Zu Beginn der achtziger Jahre, vor vierzig Jahren also, in einer Zeit, in der die Gewerkschaften für die 35-Stunden-Woche kämpften, diskutierte der linke, den Gewerkschaften zugeneigte Philosoph Oskar Negt einmal mit dem katholischen Sozialethiker Oswald von Nell-Breuning. Dieser sagte ihm: „Junger Freund, Sie kämpfen für 35 Stunden in der Woche. Dabei wären zehn Stunden völlig ausreichend, wenn die Menschen vernünftig mit ihren Ressourcen umgingen.“ Zehn Stunden pro Woche, so sagte der katholische Denker, wären völlig ausreichend. Das war, deshalb erwähne ich das, schon die Vorstellung von August Bebel, dem Arbeiterkaiser, der in den Anfängen der SPD ihr Chef war. Er verband seine Vorstellungen von der Zukunft der Arbeitsgesellschaft mit der umfassenden Gleichberechtigung der Frau, also der gleichberechtigten Arbeitsteilung zwischen Männern und Frauen in Beruf wie Gesellschaft.
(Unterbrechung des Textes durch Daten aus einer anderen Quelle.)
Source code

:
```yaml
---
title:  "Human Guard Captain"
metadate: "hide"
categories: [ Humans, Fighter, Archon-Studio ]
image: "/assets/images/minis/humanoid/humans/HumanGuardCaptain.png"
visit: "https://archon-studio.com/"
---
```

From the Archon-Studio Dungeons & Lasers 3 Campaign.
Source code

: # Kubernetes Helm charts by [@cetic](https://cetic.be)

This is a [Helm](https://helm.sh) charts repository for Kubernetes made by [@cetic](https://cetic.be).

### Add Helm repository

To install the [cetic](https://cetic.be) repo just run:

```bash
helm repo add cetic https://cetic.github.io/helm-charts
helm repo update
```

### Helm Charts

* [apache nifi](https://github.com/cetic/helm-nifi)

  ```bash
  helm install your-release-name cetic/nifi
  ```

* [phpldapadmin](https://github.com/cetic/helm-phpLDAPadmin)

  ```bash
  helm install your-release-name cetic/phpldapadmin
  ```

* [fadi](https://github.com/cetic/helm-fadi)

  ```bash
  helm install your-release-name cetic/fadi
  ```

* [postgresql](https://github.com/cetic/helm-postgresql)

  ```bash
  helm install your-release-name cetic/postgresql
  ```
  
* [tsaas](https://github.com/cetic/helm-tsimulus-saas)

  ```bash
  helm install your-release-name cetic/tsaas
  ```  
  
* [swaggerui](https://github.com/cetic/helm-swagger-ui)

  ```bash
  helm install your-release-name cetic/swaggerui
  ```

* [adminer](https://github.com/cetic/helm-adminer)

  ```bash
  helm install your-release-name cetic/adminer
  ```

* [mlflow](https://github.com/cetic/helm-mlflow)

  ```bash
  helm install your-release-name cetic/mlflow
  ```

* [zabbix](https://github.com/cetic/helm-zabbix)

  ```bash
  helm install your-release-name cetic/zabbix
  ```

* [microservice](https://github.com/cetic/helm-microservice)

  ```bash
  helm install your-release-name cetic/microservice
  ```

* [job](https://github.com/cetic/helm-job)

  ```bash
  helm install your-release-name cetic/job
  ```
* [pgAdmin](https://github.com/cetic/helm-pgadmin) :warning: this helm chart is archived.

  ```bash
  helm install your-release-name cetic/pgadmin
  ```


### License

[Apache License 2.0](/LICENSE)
Die Utopien von gestern sind heute nicht falsch geworden; sie müssen aber angesichts neuer Herausforderungen neu gedacht werden. Die SPD muss den Mut haben, so mutig zu denken, wie Bebel einst gedacht hatte. Es geht nicht darum, Ideen aus dem 19. Jahrhundert in altem Gewand wieder aufzulegen. Es geht darum, mit dem Mut und der Ideenkraft, die Leute wie Bebel ausgezeichnet haben, Politik zu machen. Solchen Mut darf man der SPD wünschen. Er wird ihr und der deutschen Politik guttun.

Lasst doch mal zwei Frauen ran!

Malu Dreyer, die kluge Ministerpräsidentin aus Rheinland-Pfalz, hat, wohl nicht zuletzt ihrer MS-Krankheit wegen, eine Kandidatur für den Parteivorsitz abgelehnt. Aber vielleicht könnte sie es, zusammen mit einer anderen Frau, zum Beispiel mit Manuela Schwesig, doch machen. Warum wird eigentlich nur über eine gemischte Doppelspitze geredet? Bebel würde heute sagen: „Wir müssen das doch nicht den Grünen nachmachen. Lasst doch mal zwei Frauen ran.“ Eine weibliche Doppelspitze wäre etwas wirklich Neues.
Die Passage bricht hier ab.